··· Available records ···

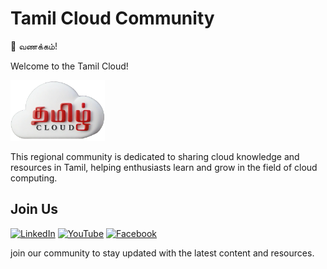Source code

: # Tamil Cloud Community

🙏 வணக்கம்! 

Welcome to the Tamil Cloud! 

<img src="docs/assets/image/tamil_cloud_logo_.png" alt="Tamil Cloud" width="30%">

This regional community is dedicated to sharing cloud knowledge and resources in Tamil, helping enthusiasts learn and grow in the field of cloud computing.

## Join Us

[![LinkedIn](https://img.shields.io/badge/LinkedIn-%40tamil--cloud--%E0%AE%A4%E0%AE%AE%E0%AE%BF%E0%AE%B4%E0%AF%8D--%E0%AE%95%E0%AE%BF%E0%AE%B3%E0%AE%B5%E0%AF%81%E0%AE%9F%E0%AF%8D-0A66C2?style=flat&logo=linkedin&logoColor=white)](https://www.linkedin.com/in/tamil-cloud-%E0%AE%A4%E0%AE%AE%E0%AE%BF%E0%AE%B4%E0%AF%8D-%E0%AE%95%E0%AE%BF%E0%AE%B3%E0%AE%B5%E0%AF%81%E0%AE%9F%E0%AF%8D-41ab5519a/)  [![YouTube](https://img.shields.io/badge/YouTube-%40tamilcloudzone-red?style=flat&logo=youtube&logoColor=white)](https://youtube.com/@tamilcloudzone) [![Facebook](https://img.shields.io/badge/Facebook-%40tamilcloudchennal-1877F2?style=flat&logo=facebook&logoColor=white)](https://www.facebook.com/tamilcloudchennal)

join our community to stay updated with the latest content and resources.


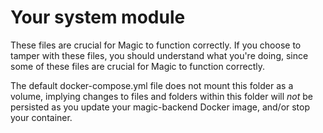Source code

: 
# Your system module

These files are crucial for Magic to function correctly. If you choose to tamper with these files, you should
understand what you're doing, since some of these files are crucial for Magic to function correctly. 

The default docker-compose.yml file does not mount this folder as a volume, implying changes to files and
folders within this folder will _not_ be persisted as you update your magic-backend Docker image, and/or
stop your container.
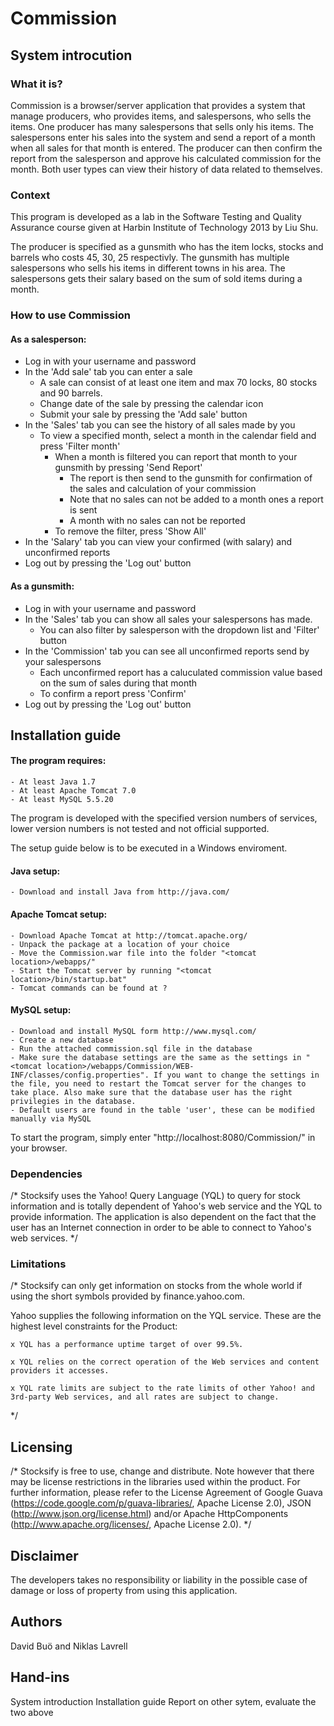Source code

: # Commission

## System introcution

### What it is?

Commission is a browser/server application that provides a system that manage producers, who provides items, and salespersons, who sells the items. One producer has many salespersons that sells only his items. The salespersons enter his sales into the system and send a report of a month when all sales for that month is entered. The producer can then confirm the report from the salesperson and approve his calculated commission for the month. Both user types can view their history of data related to themselves.

### Context

This program is developed as a lab in the Software Testing and Quality Assurance course given at Harbin Institute of Technology 2013 by Liu Shu.

The producer is specified as a gunsmith who has the item locks, stocks and barrels who costs 45, 30, 25 respectivly. The gunsmith has multiple salespersons who sells his items in different towns in his area. The salespersons gets their salary based on the sum of sold items during a month.

### How to use Commission

#### As a salesperson:
* Log in with your username and password
* In the 'Add sale' tab you can enter a sale
	* A sale can consist of at least one item and max 70 locks, 80 stocks and 90 barrels.
	* Change date of the sale by pressing the calendar icon
	* Submit your sale by pressing the 'Add sale' button
* In the 'Sales' tab you can see the history of all sales made by you
	* To view a specified month, select a month in the calendar field and press 'Filter month'
		* When a month is filtered you can report that month to your gunsmith by pressing 'Send Report'
			* The report is then send to the gunsmith for confirmation of the sales and calculation of your commission
			* Note that no sales can not be added to a month ones a report is sent
			* A month with no sales can not be reported
		* To remove the filter, press 'Show All'
* In the 'Salary' tab you can view your confirmed (with salary) and unconfirmed reports
* Log out by pressing the 'Log out' button

#### As a gunsmith:
* Log in with your username and password
* In the 'Sales' tab you can show all sales your salespersons has made.
	* You can also filter by salesperson with the dropdown list and 'Filter' button
* In the 'Commission' tab you can see all unconfirmed reports send by your salespersons
	* Each unconfirmed report has a caluculated commission value based on the sum of sales during that month
	* To confirm a report press 'Confirm'
* Log out by pressing the 'Log out' button

## Installation guide

#### The program requires:
	- At least Java 1.7
	- At least Apache Tomcat 7.0
	- At least MySQL 5.5.20
The program is developed with the specified version numbers of services, lower version numbers is not tested and not official supported.

The setup guide below is to be executed in a Windows enviroment.

#### Java setup:
	- Download and install Java from http://java.com/

#### Apache Tomcat setup:
	- Download Apache Tomcat at http://tomcat.apache.org/
	- Unpack the package at a location of your choice
	- Move the Commission.war file into the folder "<tomcat location>/webapps/"
	- Start the Tomcat server by running "<tomcat location>/bin/startup.bat"
	- Tomcat commands can be found at ?

#### MySQL setup:
	- Download and install MySQL form http://www.mysql.com/
	- Create a new database
	- Run the attached commission.sql file in the database
	- Make sure the database settings are the same as the settings in "<tomcat location>/webapps/Commission/WEB-INF/classes/config.properties". If you want to change the settings in the file, you need to restart the Tomcat server for the changes to take place. Also make sure that the database user has the right privilegies in the database.
	- Default users are found in the table 'user', these can be modified manually via MySQL

To start the program, simply enter "http://localhost:8080/Commission/" in your browser.

### Dependencies

/*
Stocksify uses the Yahoo! Query Language (YQL) to query for stock information and is totally dependent of Yahoo's web service and the YQL to provide information. The application is also dependent on the fact that the user has an Internet connection in order to be able to connect to Yahoo's web services.
*/

### Limitations


/*
Stocksify can only get information on stocks from the whole world if using the short symbols provided by finance.yahoo.com.

Yahoo supplies the following information on the YQL service. These are the highest level constraints for the Product:

	x YQL has a performance uptime target of over 99.5%.

	x YQL relies on the correct operation of the Web services and content providers it accesses.

	x YQL rate limits are subject to the rate limits of other Yahoo! and 3rd-party Web services, and all rates are subject to change.
*/

## Licensing


/*
Stocksify is free to use, change and distribute. Note however that there may be license restrictions in the libraries used within the product. For further information, please refer to the License Agreement of Google Guava (https://code.google.com/p/guava-libraries/, Apache License 2.0), JSON (http://www.json.org/license.html) and/or Apache HttpComponents (http://www.apache.org/licenses/, Apache License 2.0).
*/


## Disclaimer

The developers takes no responsibility or liability in the possible case of damage or loss of property from using this application.

## Authors

David Buö and Niklas Lavrell

Hand-ins
---------------
System introduction
Installation guide
Report on other sytem, evaluate the two above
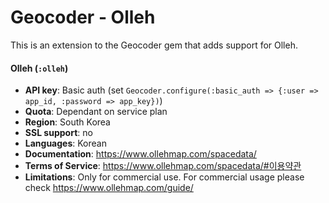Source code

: Geocoder - Olleh
========

This is an extension to the Geocoder gem
that adds support for Olleh.

#### Olleh (`:olleh`)

* **API key**: Basic auth (set `Geocoder.configure(:basic_auth => {:user => app_id, :password => app_key})`)
* **Quota**: Dependant on service plan
* **Region**: South Korea
* **SSL support**: no
* **Languages**: Korean
* **Documentation**: https://www.ollehmap.com/spacedata/
* **Terms of Service**: https://www.ollehmap.com/spacedata/#이용약관
* **Limitations**: Only for commercial use. For commercial usage please check https://www.ollehmap.com/guide/

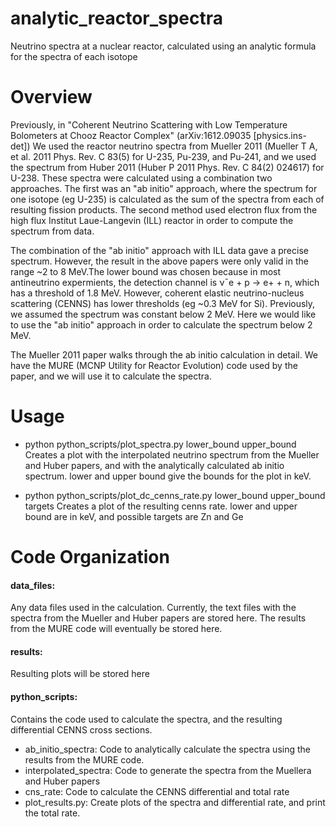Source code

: # analytic_reactor_spectra
Neutrino spectra at a nuclear reactor, calculated using an analytic formula for the spectra of each isotope

# Overview

Previously, in "Coherent Neutrino Scattering with Low Temperature Bolometers at Chooz Reactor Complex" (arXiv:1612.09035 [physics.ins-det]) We used the reactor neutrino spectra from Mueller 2011 (Mueller T A, et al. 2011 Phys. Rev. C 83(5) for U-235, Pu-239, and Pu-241, and we used the spectrum from Huber 2011 (Huber P 2011 Phys. Rev. C 84(2) 024617) for U-238. These spectra were calculated using a combination two approaches. The first was an "ab initio" approach, where the spectrum for one isotope (eg U-235) is calculated as the sum of the spectra from each of resulting fission products. The second method used electron flux from the high flux Institut Laue-Langevin (ILL) reactor in  order to compute the spectrum from data.

The combination of the "ab initio" approach with ILL data gave a precise spectrum. However, the result in the above papers were only valid in the range ~2 to 8 MeV.The lower bound was chosen because in most antineutrino expermients, the detection channel is ν¯e + p → e+ + n, which has a threshold of 1.8 MeV. However, coherent elastic neutrino-nucleus scattering (CENNS) has lower thresholds (eg ~0.3 MeV for Si). Previously, we assumed the spectrum was constant below 2 MeV. Here we would like to use the "ab initio" approach in order to calculate the spectrum below 2 MeV.

The Mueller 2011 paper walks through the ab initio calculation in detail. We have the MURE (MCNP Utility for Reactor Evolution) code used by the paper, and we will use it to calculate the spectra.

# Usage

- python python_scripts/plot_spectra.py lower_bound upper_bound
Creates a plot with the interpolated neutrino spectrum from the Mueller and Huber papers, and with the analytically calculated ab initio spectrum. lower and upper bound give the bounds for the plot in keV.

- python python_scripts/plot_dc_cenns_rate.py lower_bound upper_bound targets
Creates a plot of the resulting cenns rate. lower and upper bound are in keV, and possible targets are Zn and Ge

# Code Organization

#### data_files:

Any data files used in the calculation. Currently, the text files with the spectra from the Mueller and Huber papers are stored here. The results from the MURE code will eventually be stored here.

#### results:

Resulting plots will be stored here

#### python_scripts:

Contains the code used to calculate the spectra, and the resulting differential CENNS cross sections.

- ab_initio_spectra: Code to analytically calculate the spectra using the results from the MURE code.
- interpolated_spectra: Code to generate the spectra from the Muellera and Huber papers
- cns_rate: Code to calculate the CENNS differential and total rate
- plot_results.py: Create plots of the spectra and differential rate, and print the total rate.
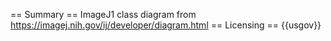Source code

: == Summary ==
ImageJ1 class diagram from https://imagej.nih.gov/ij/developer/diagram.html
== Licensing ==
{{usgov}}
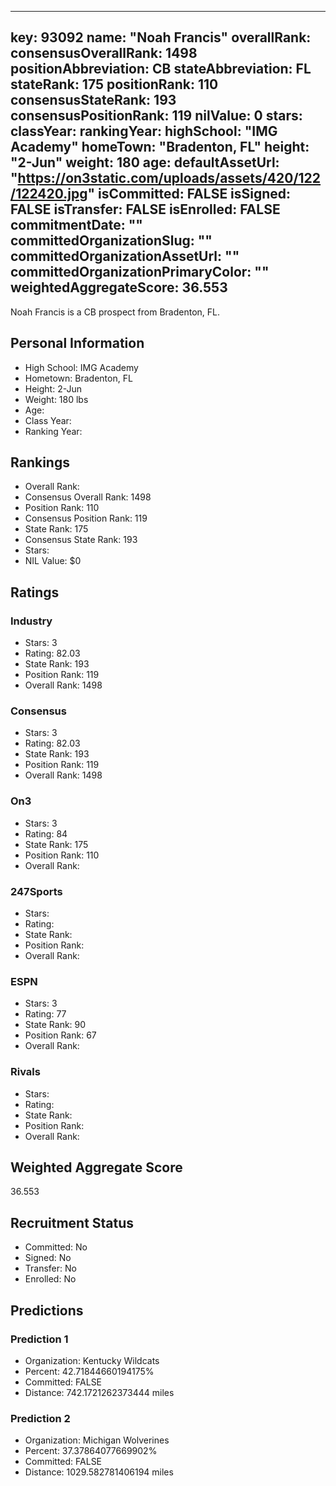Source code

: ---
  key: 93092
  name: "Noah Francis"
  overallRank: 
  consensusOverallRank: 1498
  positionAbbreviation: CB
  stateAbbreviation: FL
  stateRank: 175
  positionRank: 110
  consensusStateRank: 193
  consensusPositionRank: 119
  nilValue: 0
  stars: 
  classYear: 
  rankingYear: 
  highSchool: "IMG Academy"
  homeTown: "Bradenton, FL"
  height: "2-Jun"
  weight: 180
  age: 
  defaultAssetUrl: "https://on3static.com/uploads/assets/420/122/122420.jpg"
  isCommitted: FALSE
  isSigned: FALSE
  isTransfer: FALSE
  isEnrolled: FALSE
  commitmentDate: ""
  committedOrganizationSlug: ""
  committedOrganizationAssetUrl: ""
  committedOrganizationPrimaryColor: ""
  weightedAggregateScore: 36.553
  ---
  
  Noah Francis is a CB prospect from Bradenton, FL.
  
  ## Personal Information
  - High School: IMG Academy
  - Hometown: Bradenton, FL
  - Height: 2-Jun
  - Weight: 180 lbs
  - Age: 
  - Class Year: 
  - Ranking Year: 
  
  ## Rankings
  - Overall Rank: 
  - Consensus Overall Rank: 1498
  - Position Rank: 110
  - Consensus Position Rank: 119
  - State Rank: 175
  - Consensus State Rank: 193
  - Stars: 
  - NIL Value: $0
  
  ## Ratings
  
  ### Industry
  - Stars: 3
  - Rating: 82.03
  - State Rank: 193
  - Position Rank: 119
  - Overall Rank: 1498
  
  ### Consensus
  - Stars: 3
  - Rating: 82.03
  - State Rank: 193
  - Position Rank: 119
  - Overall Rank: 1498
  
  ### On3
  - Stars: 3
  - Rating: 84
  - State Rank: 175
  - Position Rank: 110
  - Overall Rank: 
  
  ### 247Sports
  - Stars: 
  - Rating: 
  - State Rank: 
  - Position Rank: 
  - Overall Rank: 
  
  ### ESPN
  - Stars: 3
  - Rating: 77
  - State Rank: 90
  - Position Rank: 67
  - Overall Rank: 
  
  ### Rivals
  - Stars: 
  - Rating: 
  - State Rank: 
  - Position Rank: 
  - Overall Rank: 
  
  ## Weighted Aggregate Score
  36.553
  
  ## Recruitment Status
  - Committed: No
  - Signed: No
  - Transfer: No
  - Enrolled: No
  
  
  
  ## Predictions
  
  ### Prediction 1
  - Organization: Kentucky Wildcats
  - Percent: 42.71844660194175%
  - Committed: FALSE
  - Distance: 742.1721262373444 miles
  
  ### Prediction 2
  - Organization: Michigan Wolverines
  - Percent: 37.37864077669902%
  - Committed: FALSE
  - Distance: 1029.582781406194 miles
  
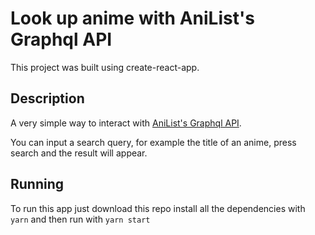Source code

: # Look up anime with AniList's Graphql API
This project was built using create-react-app.

## Description

A very simple way to interact with [AniList's Graphql API](https://anilist.gitbook.io/anilist-apiv2-docs/).

You can input a search query, for example the title of an anime, press search and the result will appear.


## Running

To run this app just download this repo install all the dependencies with `yarn` and then run with `yarn start`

···

# Problem requirements
Exact copy, pictures excluded: repeat the lines from the top of the material through the line with "The default docker-compose.yml".

# Answer area
Source code

: # Tamil Cloud Community

🙏 வணக்கம்! 

Welcome to the Tamil Cloud! 

<img src="docs/assets/image/tamil_cloud_logo_.png" alt="Tamil Cloud" width="30%">

This regional community is dedicated to sharing cloud knowledge and resources in Tamil, helping enthusiasts learn and grow in the field of cloud computing.

## Join Us

[![LinkedIn](https://img.shields.io/badge/LinkedIn-%40tamil--cloud--%E0%AE%A4%E0%AE%AE%E0%AE%BF%E0%AE%B4%E0%AF%8D--%E0%AE%95%E0%AE%BF%E0%AE%B3%E0%AE%B5%E0%AF%81%E0%AE%9F%E0%AF%8D-0A66C2?style=flat&logo=linkedin&logoColor=white)](https://www.linkedin.com/in/tamil-cloud-%E0%AE%A4%E0%AE%AE%E0%AE%BF%E0%AE%B4%E0%AF%8D-%E0%AE%95%E0%AE%BF%E0%AE%B3%E0%AE%B5%E0%AF%81%E0%AE%9F%E0%AF%8D-41ab5519a/)  [![YouTube](https://img.shields.io/badge/YouTube-%40tamilcloudzone-red?style=flat&logo=youtube&logoColor=white)](https://youtube.com/@tamilcloudzone) [![Facebook](https://img.shields.io/badge/Facebook-%40tamilcloudchennal-1877F2?style=flat&logo=facebook&logoColor=white)](https://www.facebook.com/tamilcloudchennal)

join our community to stay updated with the latest content and resources.


Source code

: 
# Your system module

These files are crucial for Magic to function correctly. If you choose to tamper with these files, you should
understand what you're doing, since some of these files are crucial for Magic to function correctly. 

The default docker-compose.yml file does not mount this folder as a volume, implying changes to files and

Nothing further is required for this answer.